Few people hold high regard for the media, which in times past was biased, everyone knew that, but people felt it was mostly trying to be fair. Neither liberal or conservative feel that way anymore. And politics has even entered sports, entertainment and other areas of life that tended to give people a form of non-political escapism from everyday stresses in life.

So polite political discourse and respect for those with differing viewpoints has almost vanished. If one sits down and talks politics with people it matters not whether they are Democrats or Republicans, they are more likely to describe the other side in ways that are more characteristic of how people in times of war describe the enemy country. Some on the left have even gone so far as to label those on the right as traitors and puppets of Russia. However, those on the right often see the left in the same regards as the movie “The Hunger Games” where the rich in Capital City exploit and repress the masses; and you can add to this the idea the “elite” are at war with the religious and cultural values of those they consider as “flyover” territory inhabitants. And the fissures are growing.
Could it get worse?
For the most part Americans still enjoy a very comfortable existence. So while they may release a lot of hostility against political adversaries on social media not too many want a societal breakdown. However, if the economy were to collapse one could easily see that change. Society could easily fracture and people no longer see each other in the more abstract sense as “Americans.” And while it might not look like the Civil War we read about in history books it could be more a neighbor against neighbor situation. And with a real, or perceived, breakdown whatever might be left of the infrastructure could collapse, leading to more competition between networks of people who, by then, would see other networks as enemy forces.
Freud believed that civilization was held together by a thin thread but once it was broken then savagery would follow. And ironically, the more modern and complex a society is the more fragile it might be. When the chains that binds the aggressive urges (family, religion, community, nation and supportive institutions in-between) are in place people tend to be fairly tolerant of each other. Yet modern societies of today tend to minimize the importance of traditional institutions; we see less marriage and childbirth, people not as active in their religion, little community involvement and more a sense of being defined by what one is able to afford to buy. Yet, as stated earlier, what happens when the sense of being economically secure, as well as advancing, disintegrates?

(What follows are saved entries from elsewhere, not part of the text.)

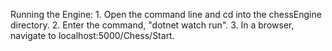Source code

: Running the Engine: 
	1. Open the command line and cd into the chessEngine directory. 
	2. Enter the command, "dotnet watch run". 
	3. In a browser, navigate to localhost:5000/Chess/Start. 
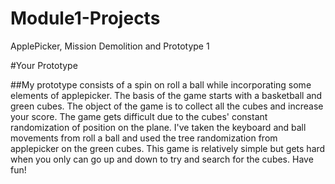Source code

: # Module1-Projects
 ApplePicker, Mission Demolition and Prototype 1

#Your Prototype

##My prototype consists of a spin on roll a ball while incorporating some elements of applepicker. The basis of the game starts with a basketball and green cubes. The object of the game is to collect all the cubes and increase your score. The game gets difficult due to the cubes' constant randomization of position on the plane. I've taken the keyboard and ball movements from roll a ball and used the tree randomization from applepicker on the green cubes. This game is relatively simple but gets hard when you only can go up and down to try and search for the cubes. Have fun!
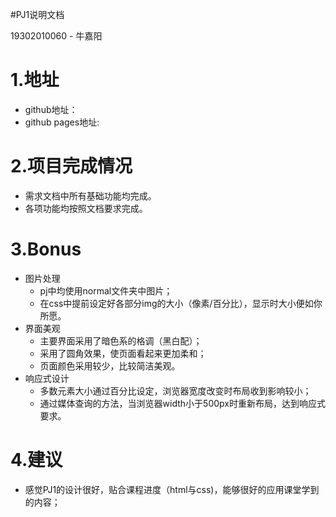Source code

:  #PJ1说明文档

19302010060 - 牛嘉阳

# 1.地址
- github地址：
- github pages地址:
# 2.项目完成情况
- 需求文档中所有基础功能均完成。
- 各项功能均按照文档要求完成。
# 3.Bonus
- 图片处理
  - pj中均使用normal文件夹中图片；
  - 在css中提前设定好各部分img的大小（像素/百分比），显示时大小便如你所愿。
- 界面美观
  - 主要界面采用了暗色系的格调（黑白配）；
  - 采用了圆角效果，使页面看起来更加柔和；
  - 页面颜色采用较少，比较简洁美观。
- 响应式设计
   - 多数元素大小通过百分比设定，浏览器宽度改变时布局收到影响较小；
   - 通过媒体查询的方法，当浏览器width小于500px时重新布局，达到响应式要求。
# 4.建议   
  - 感觉PJ1的设计很好，贴合课程进度（html与css)，能够很好的应用课堂学到的内容；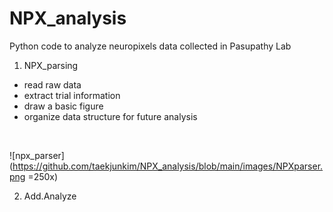 # NPX_analysis
Python code to analyze neuropixels data collected in Pasupathy Lab
<br>


1. NPX_parsing 
 - read raw data
 - extract trial information
 - draw a basic figure
 - organize data structure for future analysis
<br>

![npx_parser](https://github.com/taekjunkim/NPX_analysis/blob/main/images/NPXparser.png =250x)


2. Add.Analyze
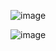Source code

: ![image](https://github.com/Fx2048/COMU_TEAM/assets/131219987/348f5f89-9d54-46bc-8649-f4aab3e3106f)

![image](https://github.com/Fx2048/COMU_TEAM/assets/131219987/5e705f76-26b4-4b5f-963e-8b75ab453ccb)
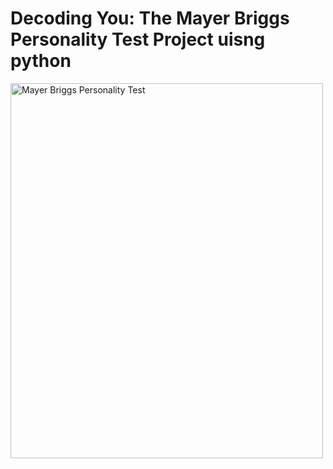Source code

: # Decoding You: The Mayer Briggs Personality Test Project uisng python
<img src="https://github.com/Aryan-Bajaj/Decoding-You-The-Mayer-Briggs-Personality-Test-Project-using-python/blob/main/download.png" alt="Mayer Briggs Personality Test" width="500" height="600">

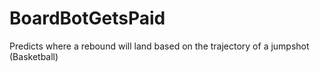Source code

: # BoardBotGetsPaid
Predicts where a rebound will land based on the trajectory of a jumpshot (Basketball)
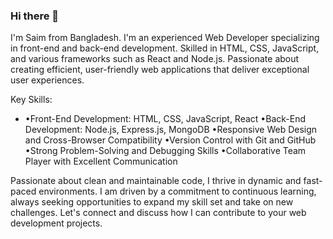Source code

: ### Hi there 👋

I'm Saim from Bangladesh. I'm an experienced Web Developer specializing in front-end and back-end development. Skilled in HTML, CSS, JavaScript, and various frameworks such as React and Node.js. Passionate about creating efficient, user-friendly web applications that deliver exceptional user experiences.

Key Skills:
- •Front-End Development: HTML, CSS, JavaScript, React
•Back-End Development: Node.js, Express.js, MongoDB
•Responsive Web Design and Cross-Browser Compatibility
•Version Control with Git and GitHub
•Strong Problem-Solving and Debugging Skills
•Collaborative Team Player with Excellent Communication

Passionate about clean and maintainable code, I thrive in dynamic and fast-paced environments. I am driven by a commitment to continuous learning, always seeking opportunities to expand my skill set and take on new challenges. Let's connect and discuss how I can contribute to your web development projects.


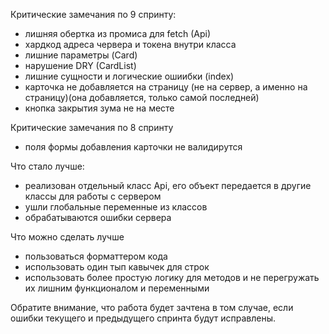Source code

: Критические замечания по 9 спринту:
- лишняя обертка из промиса для fetch (Api)
- хардкод адреса червера и токена внутри класса
- лишние параметры (Card)
- нарушение DRY (CardList)
- лишние сущности и логические ошиибки (index)
- карточка не добавляется на страницу (не на сервер, а именно на страницу)(она добавляется, только самой последней)
- кнопка закрытия зума не на месте

Критические замечания по 8 спринту
- поля формы добавления карточки не валидирутся

Что стало лучше:

- реализован отдельный класс Api, его объект передается в другие классы для работы с сервером
- ушли глобальные переменные из классов
- обрабатываются ошибки сервера

Что можно сделать лучше
- пользоваться форматтером кода
- использовать один тып кавычек для строк
- использовать более простую логику для методов и не перегружать их лишним функционалом и переменными

Обратите внимание, что работа будет зачтена в том случае, если ошибки текущего и предыдущего спринта будут исправлены.
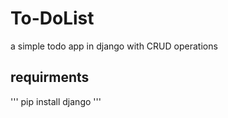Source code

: # To-DoList
a simple todo app in django with CRUD operations

## requirments
'''
pip install django
'''



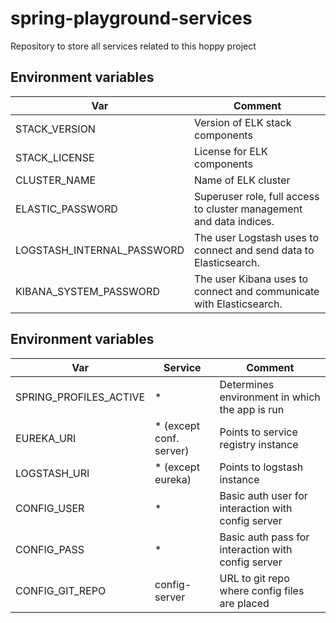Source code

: # spring-playground-services
Repository to store all services related to this hoppy project

## Environment variables
| Var                        | Comment                                                             |
| -------------------------- | ------------------------------------------------------------------- |
| STACK_VERSION              | Version of ELK stack components                                     |
| STACK_LICENSE              | License for ELK components                                          |
| CLUSTER_NAME               | Name of ELK cluster                                                 |
| ELASTIC_PASSWORD           | Superuser role, full access to cluster management and data indices. |
| LOGSTASH_INTERNAL_PASSWORD | The user Logstash uses to connect and send data to Elasticsearch.   |
| KIBANA_SYSTEM_PASSWORD     | The user Kibana uses to connect and communicate with Elasticsearch. |

## Environment variables
| Var                    | Service                 | Comment                                            |
| ---------------------- | ----------------------- | -------------------------------------------------- |
| SPRING_PROFILES_ACTIVE | *                       | Determines environment in which the app is run     |
| EUREKA_URI             | * (except conf. server) | Points to service registry instance                |
| LOGSTASH_URI           | * (except eureka)       | Points to logstash instance                        |
| CONFIG_USER            | *                       | Basic auth user for interaction with config server |
| CONFIG_PASS            | *                       | Basic auth pass for interaction with config server |
| CONFIG_GIT_REPO        | config-server           | URL to git repo where config files are placed      |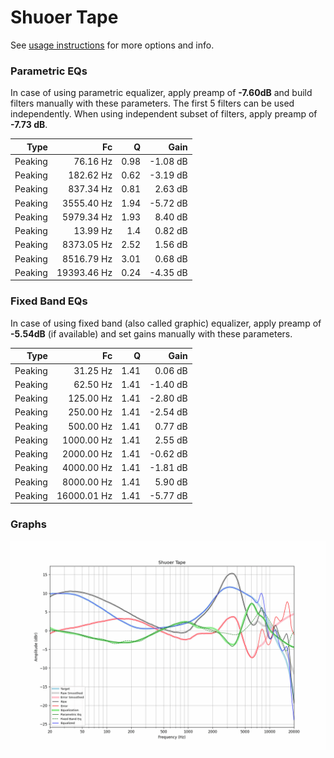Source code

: # Shuoer Tape
See [usage instructions](https://github.com/jaakkopasanen/AutoEq#usage) for more options and info.

### Parametric EQs
In case of using parametric equalizer, apply preamp of **-7.60dB** and build filters manually
with these parameters. The first 5 filters can be used independently.
When using independent subset of filters, apply preamp of **-7.73 dB**.

| Type    | Fc          |    Q | Gain     |
|--------:|------------:|-----:|---------:|
| Peaking | 76.16 Hz    | 0.98 | -1.08 dB |
| Peaking | 182.62 Hz   | 0.62 | -3.19 dB |
| Peaking | 837.34 Hz   | 0.81 | 2.63 dB  |
| Peaking | 3555.40 Hz  | 1.94 | -5.72 dB |
| Peaking | 5979.34 Hz  | 1.93 | 8.40 dB  |
| Peaking | 13.99 Hz    | 1.4  | 0.82 dB  |
| Peaking | 8373.05 Hz  | 2.52 | 1.56 dB  |
| Peaking | 8516.79 Hz  | 3.01 | 0.68 dB  |
| Peaking | 19393.46 Hz | 0.24 | -4.35 dB |

### Fixed Band EQs
In case of using fixed band (also called graphic) equalizer, apply preamp of **-5.54dB**
(if available) and set gains manually with these parameters.

| Type    | Fc          |    Q | Gain     |
|--------:|------------:|-----:|---------:|
| Peaking | 31.25 Hz    | 1.41 | 0.06 dB  |
| Peaking | 62.50 Hz    | 1.41 | -1.40 dB |
| Peaking | 125.00 Hz   | 1.41 | -2.80 dB |
| Peaking | 250.00 Hz   | 1.41 | -2.54 dB |
| Peaking | 500.00 Hz   | 1.41 | 0.77 dB  |
| Peaking | 1000.00 Hz  | 1.41 | 2.55 dB  |
| Peaking | 2000.00 Hz  | 1.41 | -0.62 dB |
| Peaking | 4000.00 Hz  | 1.41 | -1.81 dB |
| Peaking | 8000.00 Hz  | 1.41 | 5.90 dB  |
| Peaking | 16000.01 Hz | 1.41 | -5.77 dB |

### Graphs
![](./Shuoer%20Tape.png)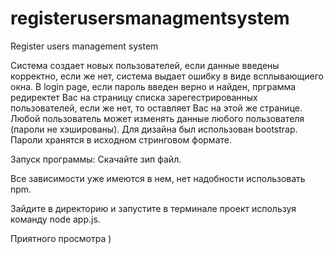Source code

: # registerusersmanagmentsystem
Register users management system

Система создает новых пользователей, если данные введены корректно, если же нет, система выдает ошибку в виде всплывающиего окна.
В login page, если пароль введен верно и найден, прграмма редиректет Вас на страницу списка зарегестрированных пользователей, если же нет, то оставляет Вас на этой же странице. 
Любой пользователь может изменять данные любого пользователя (пароли не хэшированы). 
Для дизайна был использован bootstrap. 
Пароли хранятся в исходном стринговом формате. 


Запуск программы:
Скачайте зип файл.

Все зависимости уже имеются в нем, нет надобности использовать npm.

Зайдите в директорию и запустите в терминале проект используя команду node app.js.

Приятного просмотра )
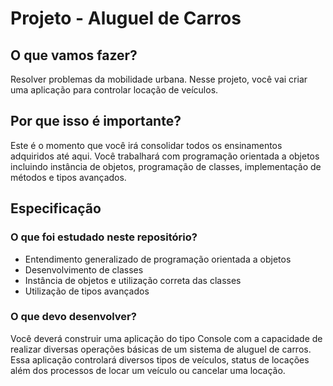 # Projeto - Aluguel de Carros

## O que vamos fazer?

Resolver problemas da mobilidade urbana. Nesse projeto, você vai criar uma aplicação para controlar locação de veículos.

## Por que isso é importante?

Este é o momento que você irá consolidar todos os ensinamentos adquiridos até aqui. Você trabalhará com programação orientada a objetos incluindo instância de objetos, programação de classes, implementação de métodos e tipos avançados.

## Especificação

### O que foi estudado neste repositório?

- Entendimento generalizado de programação orientada a objetos
- Desenvolvimento de classes
- Instância de objetos e utilização correta das classes
- Utilização de tipos avançados

### O que devo desenvolver?

Você deverá construir uma aplicação do tipo Console com a capacidade de realizar diversas operações básicas de um sistema de aluguel de carros. Essa aplicação controlará diversos tipos de veículos, status de locações além dos processos de locar um veículo ou cancelar uma locação.


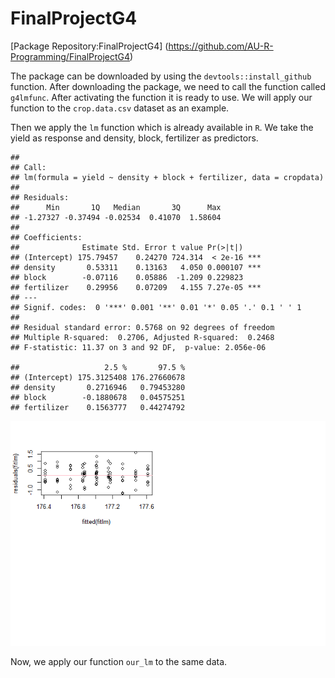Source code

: 
# FinalProjectG4

\[Package Repository:FinalProjectG4\]
(<https://github.com/AU-R-Programming/FinalProjectG4>)

The package can be downloaded by using the `devtools::install_github`
function. After downloading the package, we need to call the function
called `g4lmfunc`. After activating the function it is ready to use. We
will apply our function to the `crop.data.csv` dataset as an example.

Then we apply the `lm` function which is already available in `R`. We
take the yield as response and density, block, fertilizer as predictors.

    ## 
    ## Call:
    ## lm(formula = yield ~ density + block + fertilizer, data = cropdata)
    ## 
    ## Residuals:
    ##      Min       1Q   Median       3Q      Max 
    ## -1.27327 -0.37494 -0.02534  0.41070  1.58604 
    ## 
    ## Coefficients:
    ##              Estimate Std. Error t value Pr(>|t|)    
    ## (Intercept) 175.79457    0.24270 724.314  < 2e-16 ***
    ## density       0.53311    0.13163   4.050 0.000107 ***
    ## block        -0.07116    0.05886  -1.209 0.229823    
    ## fertilizer    0.29956    0.07209   4.155 7.27e-05 ***
    ## ---
    ## Signif. codes:  0 '***' 0.001 '**' 0.01 '*' 0.05 '.' 0.1 ' ' 1
    ## 
    ## Residual standard error: 0.5768 on 92 degrees of freedom
    ## Multiple R-squared:  0.2706, Adjusted R-squared:  0.2468 
    ## F-statistic: 11.37 on 3 and 92 DF,  p-value: 2.056e-06

    ##                   2.5 %       97.5 %
    ## (Intercept) 175.3125408 176.27660678
    ## density       0.2716946   0.79453280
    ## block        -0.1880678   0.04575251
    ## fertilizer    0.1563777   0.44274792

![](README_files/figure-gfm/unnamed-chunk-2-1.png)<!-- -->

Now, we apply our function `our_lm` to the same data.

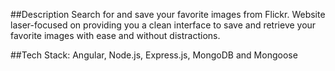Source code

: ##Description
Search for and save your favorite images from Flickr. Website laser-focused on providing you a clean interface to save and retrieve your favorite images with ease and without distractions.

##Tech Stack:
Angular, Node.js, Express.js, MongoDB and Mongoose
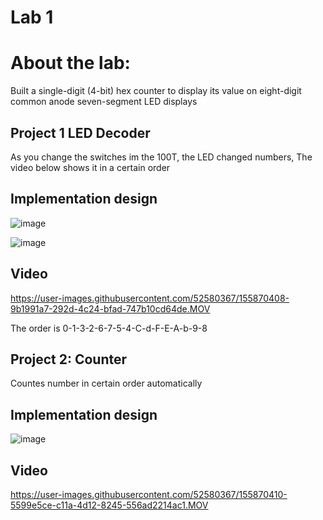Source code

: # Lab 1 
# About the lab:
Built a single-digit (4-bit) hex counter to display its value on eight-digit common anode seven-segment LED displays

## Project 1 LED Decoder 
As you change the switches im the 100T, the LED changed numbers, The video below shows it in a certain order

## Implementation design 

![image](https://user-images.githubusercontent.com/52580367/155870622-b6ac0632-adb1-4754-8693-af14179b8641.png)



![image](https://user-images.githubusercontent.com/52580367/155862546-00108fe9-c80e-4044-ac82-8a06e21b6496.png)




## Video

https://user-images.githubusercontent.com/52580367/155870408-9b1991a7-292d-4c24-bfad-747b10cd64de.MOV


The order is 0-1-3-2-6-7-5-4-C-d-F-E-A-b-9-8


## Project 2: Counter
Countes number in certain order automatically


## Implementation design 

![image](https://user-images.githubusercontent.com/52580367/155870583-450f4335-2aac-4c7d-b667-ecc6708678b6.png)

## Video 

https://user-images.githubusercontent.com/52580367/155870410-5599e5ce-c11a-4d12-8245-556ad2214ac1.MOV

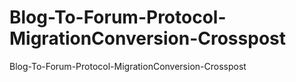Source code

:# Blog-To-Forum-Protocol-MigrationConversion-Crosspost
Blog-To-Forum-Protocol-MigrationConversion-Crosspost
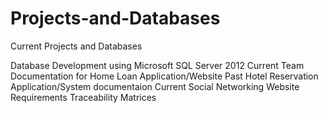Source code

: Projects-and-Databases
======================

Current Projects and Databases

Database Development using Microsoft SQL Server 2012
Current Team Documentation for Home Loan Application/Website
Past Hotel Reservation Application/System documentaion
Current Social Networking Website Requirements Traceability Matrices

Hopefully we can restore a sense of people having civil discourse on issues, being willing to cooperate, and not so quick to break into warring camps. The alternative is something that would merely result in needless bloodshed, much of our infrastructure damaged and the winner being the one with the most power. One thing is for sure, the winner would be unlikely to give up power once it was secured and what might evolve from there is anyone’s guess.